▼▼▼

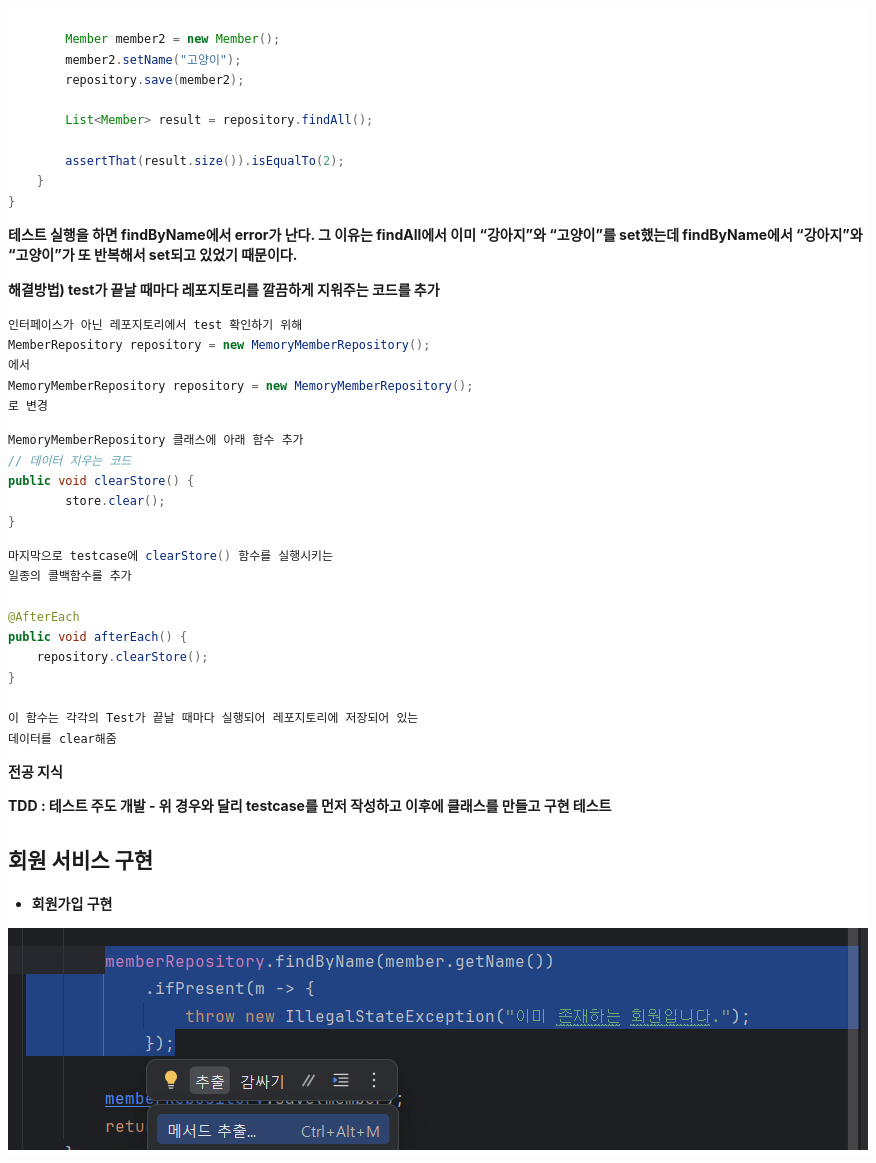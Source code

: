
 ```java

        Member member2 = new Member();
        member2.setName("고양이");
        repository.save(member2);

        List<Member> result = repository.findAll();

        assertThat(result.size()).isEqualTo(2);
    }
}
```

**테스트 실행을 하면 findByName에서 error가 난다. 그 이유는 findAll에서 이미 “강아지”와 “고양이”를 set했는데 findByName에서 “강아지”와 “고양이”가 또 반복해서 set되고 있었기 때문이다.**

**해결방법) test가 끝날 때마다 레포지토리를 깔끔하게 지워주는 코드를 추가**

```java
인터페이스가 아닌 레포지토리에서 test 확인하기 위해
MemberRepository repository = new MemoryMemberRepository();
에서
MemoryMemberRepository repository = new MemoryMemberRepository();
로 변경
```

```java
MemoryMemberRepository 클래스에 아래 함수 추가
// 데이터 지우는 코드
public void clearStore() {
        store.clear();
}
```

```java
마지막으로 testcase에 clearStore() 함수를 실행시키는
일종의 콜백함수를 추가

@AfterEach
public void afterEach() {
    repository.clearStore();
}

이 함수는 각각의 Test가 끝날 때마다 실행되어 레포지토리에 저장되어 있는
데이터를 clear해줌
```

**<cf> 전공 지식**

**TDD : 테스트 주도 개발 - 위 경우와 달리 testcase를 먼저 작성하고 이후에 클래스를 만들고 구현 테스트**

## 회원 서비스 구현

- **회원가입 구현**

![image.png](images/image%202.png)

▲▲▲

About this exercise: Using the listing above, count how many lines contain the word "MemoryMemberRepository" and, please, write only that number.

Output: 3